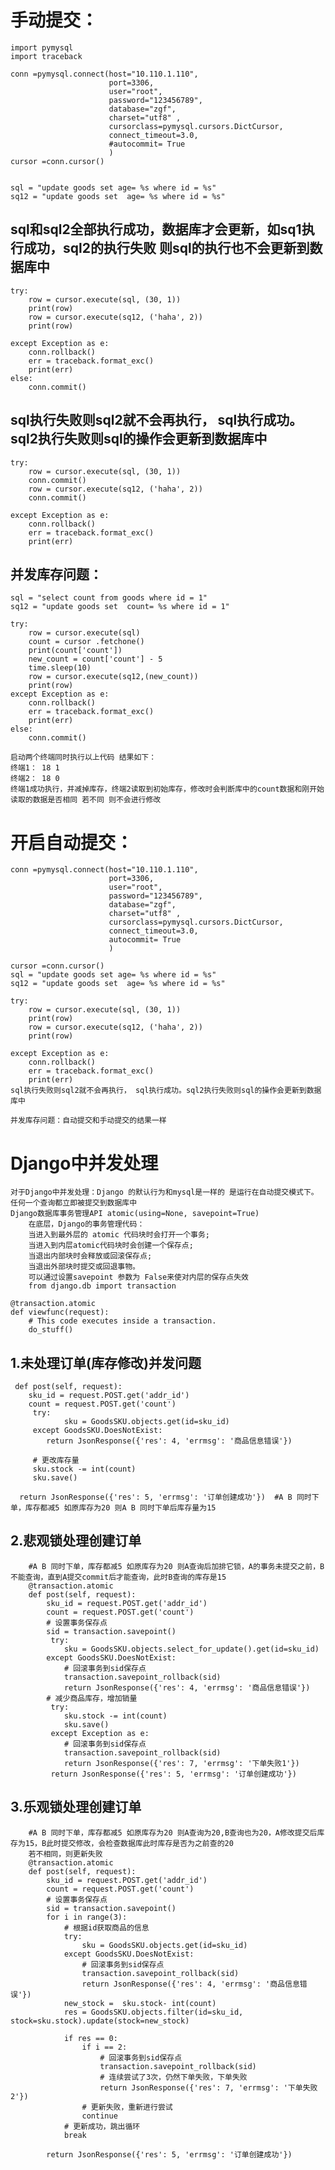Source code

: # 手动提交：
    import pymysql
    import traceback
    
    conn =pymysql.connect(host="10.110.1.110",
                          port=3306,
                          user="root",
                          password="123456789",
                          database="zgf",
                          charset="utf8" ,
                          cursorclass=pymysql.cursors.DictCursor,
                          connect_timeout=3.0,
                          #autocommit= True
                          )
    cursor =conn.cursor()
    
    
    sql = "update goods set age= %s where id = %s"
    sq12 = "update goods set  age= %s where id = %s"

## sql和sql2全部执行成功，数据库才会更新，如sq1执行成功，sql2的执行失败 则sql的执行也不会更新到数据库中
    try:
        row = cursor.execute(sql, (30, 1))
        print(row)
        row = cursor.execute(sq12, ('haha', 2))
        print(row)
    
    except Exception as e:
        conn.rollback()
        err = traceback.format_exc()
        print(err)
    else:
        conn.commit()
    
## sql执行失败则sql2就不会再执行， sql执行成功。sql2执行失败则sql的操作会更新到数据库中
    try:
        row = cursor.execute(sql, (30, 1))
        conn.commit()
        row = cursor.execute(sq12, ('haha', 2))
        conn.commit()
    
    except Exception as e:
        conn.rollback()
        err = traceback.format_exc()
        print(err)

## 并发库存问题：

    sql = "select count from goods where id = 1"
    sq12 = "update goods set  count= %s where id = 1"
    
    try:
        row = cursor.execute(sql)
        count = cursor .fetchone()
        print(count['count'])
        new_count = count['count'] - 5
        time.sleep(10)
        row = cursor.execute(sq12,(new_count))
        print(row)
    except Exception as e:
        conn.rollback()
        err = traceback.format_exc()
        print(err)
    else:
        conn.commit()
    
    启动两个终端同时执行以上代码 结果如下：
    终端1： 18 1
    终端2： 18 0
    终端1成功执行，并减掉库存，终端2读取到初始库存，修改时会判断库中的count数据和刚开始读取的数据是否相同 若不同 则不会进行修改

# 开启自动提交：
    conn =pymysql.connect(host="10.110.1.110",
                          port=3306,
                          user="root",
                          password="123456789",
                          database="zgf",
                          charset="utf8" ,
                          cursorclass=pymysql.cursors.DictCursor,
                          connect_timeout=3.0,
                          autocommit= True
                          )
                          
    cursor =conn.cursor()
    sql = "update goods set age= %s where id = %s"
    sq12 = "update goods set  age= %s where id = %s"
    
    try:
        row = cursor.execute(sql, (30, 1))
        print(row)
        row = cursor.execute(sq12, ('haha', 2))
        print(row)
    
    except Exception as e:
        conn.rollback()
        err = traceback.format_exc()
        print(err)
    sql执行失败则sql2就不会再执行， sql执行成功。sql2执行失败则sql的操作会更新到数据库中
    
    并发库存问题：自动提交和手动提交的结果一样


# Django中并发处理
    对于Django中并发处理：Django 的默认行为和mysql是一样的 是运行在自动提交模式下。任何一个查询都立即被提交到数据库中
    Django数据库事务管理API atomic(using=None, savepoint=True)
        在底层，Django的事务管理代码：
        当进入到最外层的 atomic 代码块时会打开一个事务;
        当进入到内层atomic代码块时会创建一个保存点;
        当退出内部块时会释放或回滚保存点;
        当退出外部块时提交或回退事物。
        可以通过设置savepoint 参数为 False来使对内层的保存点失效
        from django.db import transaction

    @transaction.atomic
    def viewfunc(request):
        # This code executes inside a transaction.
        do_stuff()
    
## 1.未处理订单(库存修改)并发问题
     def post(self, request):
        sku_id = request.POST.get('addr_id')
        count = request.POST.get('count')
         try:
                sku = GoodsSKU.objects.get(id=sku_id)
         except GoodsSKU.DoesNotExist:
            return JsonResponse({'res': 4, 'errmsg': '商品信息错误'})
        
         # 更改库存量
         sku.stock -= int(count)
         sku.save()
    
      return JsonResponse({'res': 5, 'errmsg': '订单创建成功'})  #A B 同时下单，库存都减5 如原库存为20 则A B 同时下单后库存量为15
      
## 2.悲观锁处理创建订单
        #A B 同时下单，库存都减5 如原库存为20 则A查询后加排它锁，A的事务未提交之前，B不能查询，直到A提交commit后才能查询，此时B查询的库存是15
        @transaction.atomic
        def post(self, request):
            sku_id = request.POST.get('addr_id')
            count = request.POST.get('count')
            # 设置事务保存点
            sid = transaction.savepoint()
             try:
                sku = GoodsSKU.objects.select_for_update().get(id=sku_id)
            except GoodsSKU.DoesNotExist:
                # 回滚事务到sid保存点
                transaction.savepoint_rollback(sid)
                return JsonResponse({'res': 4, 'errmsg': '商品信息错误'})
            # 减少商品库存，增加销量
             try:
                sku.stock -= int(count)
                sku.save()
             except Exception as e:
                # 回滚事务到sid保存点
                transaction.savepoint_rollback(sid)
                return JsonResponse({'res': 7, 'errmsg': '下单失败1'})
             return JsonResponse({'res': 5, 'errmsg': '订单创建成功'}) 
             
## 3.乐观锁处理创建订单
        #A B 同时下单，库存都减5 如原库存为20 则A查询为20,B查询也为20，A修改提交后库存为15，B此时提交修改，会检查数据库此时库存是否为之前查的20
        若不相同，则更新失败
        @transaction.atomic
        def post(self, request):
            sku_id = request.POST.get('addr_id')
            count = request.POST.get('count')
            # 设置事务保存点
            sid = transaction.savepoint()
            for i in range(3):
                # 根据id获取商品的信息
                try:
                    sku = GoodsSKU.objects.get(id=sku_id)
                except GoodsSKU.DoesNotExist:
                    # 回滚事务到sid保存点
                    transaction.savepoint_rollback(sid)
                    return JsonResponse({'res': 4, 'errmsg': '商品信息错误'})
                new_stock =  sku.stock- int(count)
                res = GoodsSKU.objects.filter(id=sku_id, stock=sku.stock).update(stock=new_stock)
                
                if res == 0:
                    if i == 2:
                        # 回滚事务到sid保存点
                        transaction.savepoint_rollback(sid)
                        # 连续尝试了3次，仍然下单失败，下单失败
                        return JsonResponse({'res': 7, 'errmsg': '下单失败2'})
                    # 更新失败，重新进行尝试
                    continue
                # 更新成功，跳出循环
                break
            
            return JsonResponse({'res': 5, 'errmsg': '订单创建成功'})
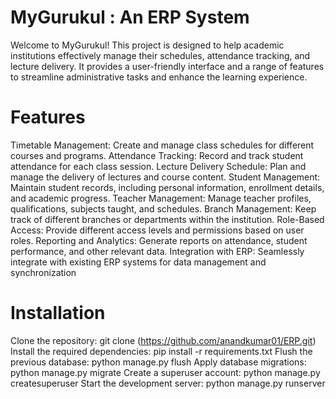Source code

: # MyGurukul : An ERP System
Welcome to MyGurukul! This project is designed to help academic institutions effectively manage their schedules, attendance tracking, and lecture delivery. It provides a user-friendly interface and a range of features to streamline administrative tasks and enhance the learning experience.

# Features
Timetable Management: Create and manage class schedules for different courses and programs.
Attendance Tracking: Record and track student attendance for each class session.
Lecture Delivery Schedule: Plan and manage the delivery of lectures and course content.
Student Management: Maintain student records, including personal information, enrollment details, and academic progress.
Teacher Management: Manage teacher profiles, qualifications, subjects taught, and schedules.
Branch Management: Keep track of different branches or departments within the institution.
Role-Based Access: Provide different access levels and permissions based on user roles.
Reporting and Analytics: Generate reports on attendance, student performance, and other relevant data.
Integration with ERP: Seamlessly integrate with existing ERP systems for data management and synchronization

# Installation
Clone the repository: git clone (https://github.com/anandkumar01/ERP.git)
Install the required dependencies: pip install -r requirements.txt
Flush the previous database: python manage.py flush
Apply database migrations: python manage.py migrate
Create a superuser account: python manage.py createsuperuser
Start the development server: python manage.py runserver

What is expected
Print the records above verbatim, minus any pictures.

Reply
Source code

: # 手动提交：
    import pymysql
    import traceback
    
    conn =pymysql.connect(host="10.110.1.110",
                          port=3306,
                          user="root",
                          password="123456789",
                          database="zgf",
                          charset="utf8" ,
                          cursorclass=pymysql.cursors.DictCursor,
                          connect_timeout=3.0,
                          #autocommit= True
                          )
    cursor =conn.cursor()
    
    
    sql = "update goods set age= %s where id = %s"
    sq12 = "update goods set  age= %s where id = %s"

## sql和sql2全部执行成功，数据库才会更新，如sq1执行成功，sql2的执行失败 则sql的执行也不会更新到数据库中
    try:
        row = cursor.execute(sql, (30, 1))
        print(row)
        row = cursor.execute(sq12, ('haha', 2))
        print(row)
    
    except Exception as e:
        conn.rollback()
        err = traceback.format_exc()
        print(err)
    else:
        conn.commit()
    
## sql执行失败则sql2就不会再执行， sql执行成功。sql2执行失败则sql的操作会更新到数据库中
    try:
        row = cursor.execute(sql, (30, 1))
        conn.commit()
        row = cursor.execute(sq12, ('haha', 2))
        conn.commit()
    
    except Exception as e:
        conn.rollback()
        err = traceback.format_exc()
        print(err)

## 并发库存问题：

    sql = "select count from goods where id = 1"
    sq12 = "update goods set  count= %s where id = 1"
    
    try:
        row = cursor.execute(sql)
        count = cursor .fetchone()
        print(count['count'])
        new_count = count['count'] - 5
        time.sleep(10)
        row = cursor.execute(sq12,(new_count))
        print(row)
    except Exception as e:
        conn.rollback()
        err = traceback.format_exc()
        print(err)
    else:
        conn.commit()
    
    启动两个终端同时执行以上代码 结果如下：
    终端1： 18 1
    终端2： 18 0
    终端1成功执行，并减掉库存，终端2读取到初始库存，修改时会判断库中的count数据和刚开始读取的数据是否相同 若不同 则不会进行修改

# 开启自动提交：
    conn =pymysql.connect(host="10.110.1.110",
                          port=3306,
                          user="root",
                          password="123456789",
                          database="zgf",
                          charset="utf8" ,
                          cursorclass=pymysql.cursors.DictCursor,
                          connect_timeout=3.0,
                          autocommit= True
                          )
                          
    cursor =conn.cursor()
    sql = "update goods set age= %s where id = %s"
    sq12 = "update goods set  age= %s where id = %s"
    
    try:
        row = cursor.execute(sql, (30, 1))
        print(row)
        row = cursor.execute(sq12, ('haha', 2))
        print(row)
    
    except Exception as e:
        conn.rollback()
        err = traceback.format_exc()
        print(err)
    sql执行失败则sql2就不会再执行， sql执行成功。sql2执行失败则sql的操作会更新到数据库中
    
    并发库存问题：自动提交和手动提交的结果一样


# Django中并发处理
    对于Django中并发处理：Django 的默认行为和mysql是一样的 是运行在自动提交模式下。任何一个查询都立即被提交到数据库中
    Django数据库事务管理API atomic(using=None, savepoint=True)
        在底层，Django的事务管理代码：
        当进入到最外层的 atomic 代码块时会打开一个事务;
        当进入到内层atomic代码块时会创建一个保存点;
        当退出内部块时会释放或回滚保存点;
        当退出外部块时提交或回退事物。
        可以通过设置savepoint 参数为 False来使对内层的保存点失效
        from django.db import transaction

    @transaction.atomic
    def viewfunc(request):
        # This code executes inside a transaction.
        do_stuff()
    
## 1.未处理订单(库存修改)并发问题
     def post(self, request):
        sku_id = request.POST.get('addr_id')
        count = request.POST.get('count')
         try:
                sku = GoodsSKU.objects.get(id=sku_id)
         except GoodsSKU.DoesNotExist:
            return JsonResponse({'res': 4, 'errmsg': '商品信息错误'})
        
         # 更改库存量
         sku.stock -= int(count)
         sku.save()
    
      return JsonResponse({'res': 5, 'errmsg': '订单创建成功'})  #A B 同时下单，库存都减5 如原库存为20 则A B 同时下单后库存量为15
      
## 2.悲观锁处理创建订单
        #A B 同时下单，库存都减5 如原库存为20 则A查询后加排它锁，A的事务未提交之前，B不能查询，直到A提交commit后才能查询，此时B查询的库存是15
        @transaction.atomic
        def post(self, request):
            sku_id = request.POST.get('addr_id')
            count = request.POST.get('count')
            # 设置事务保存点
            sid = transaction.savepoint()
             try:
                sku = GoodsSKU.objects.select_for_update().get(id=sku_id)
            except GoodsSKU.DoesNotExist:
                # 回滚事务到sid保存点
                transaction.savepoint_rollback(sid)
                return JsonResponse({'res': 4, 'errmsg': '商品信息错误'})
            # 减少商品库存，增加销量
             try:
                sku.stock -= int(count)
                sku.save()
             except Exception as e:
                # 回滚事务到sid保存点
                transaction.savepoint_rollback(sid)
                return JsonResponse({'res': 7, 'errmsg': '下单失败1'})
             return JsonResponse({'res': 5, 'errmsg': '订单创建成功'}) 
             
## 3.乐观锁处理创建订单
        #A B 同时下单，库存都减5 如原库存为20 则A查询为20,B查询也为20，A修改提交后库存为15，B此时提交修改，会检查数据库此时库存是否为之前查的20
        若不相同，则更新失败
        @transaction.atomic
        def post(self, request):
            sku_id = request.POST.get('addr_id')
            count = request.POST.get('count')
            # 设置事务保存点
            sid = transaction.savepoint()
            for i in range(3):
                # 根据id获取商品的信息
                try:
                    sku = GoodsSKU.objects.get(id=sku_id)
                except GoodsSKU.DoesNotExist:
                    # 回滚事务到sid保存点
                    transaction.savepoint_rollback(sid)
                    return JsonResponse({'res': 4, 'errmsg': '商品信息错误'})
                new_stock =  sku.stock- int(count)
                res = GoodsSKU.objects.filter(id=sku_id, stock=sku.stock).update(stock=new_stock)
                
                if res == 0:
                    if i == 2:
                        # 回滚事务到sid保存点
                        transaction.savepoint_rollback(sid)
                        # 连续尝试了3次，仍然下单失败，下单失败
                        return JsonResponse({'res': 7, 'errmsg': '下单失败2'})
                    # 更新失败，重新进行尝试
                    continue
                # 更新成功，跳出循环
                break
            
            return JsonResponse({'res': 5, 'errmsg': '订单创建成功'})
Source code

: # MyGurukul : An ERP System
Welcome to MyGurukul! This project is designed to help academic institutions effectively manage their schedules, attendance tracking, and lecture delivery. It provides a user-friendly interface and a range of features to streamline administrative tasks and enhance the learning experience.

# Features
Timetable Management: Create and manage class schedules for different courses and programs.
Attendance Tracking: Record and track student attendance for each class session.
Lecture Delivery Schedule: Plan and manage the delivery of lectures and course content.
Student Management: Maintain student records, including personal information, enrollment details, and academic progress.
Teacher Management: Manage teacher profiles, qualifications, subjects taught, and schedules.
Branch Management: Keep track of different branches or departments within the institution.
Role-Based Access: Provide different access levels and permissions based on user roles.
Reporting and Analytics: Generate reports on attendance, student performance, and other relevant data.
Integration with ERP: Seamlessly integrate with existing ERP systems for data management and synchronization

# Installation
Clone the repository: git clone (https://github.com/anandkumar01/ERP.git)
Install the required dependencies: pip install -r requirements.txt
Flush the previous database: python manage.py flush
Apply database migrations: python manage.py migrate
Create a superuser account: python manage.py createsuperuser
Start the development server: python manage.py runserver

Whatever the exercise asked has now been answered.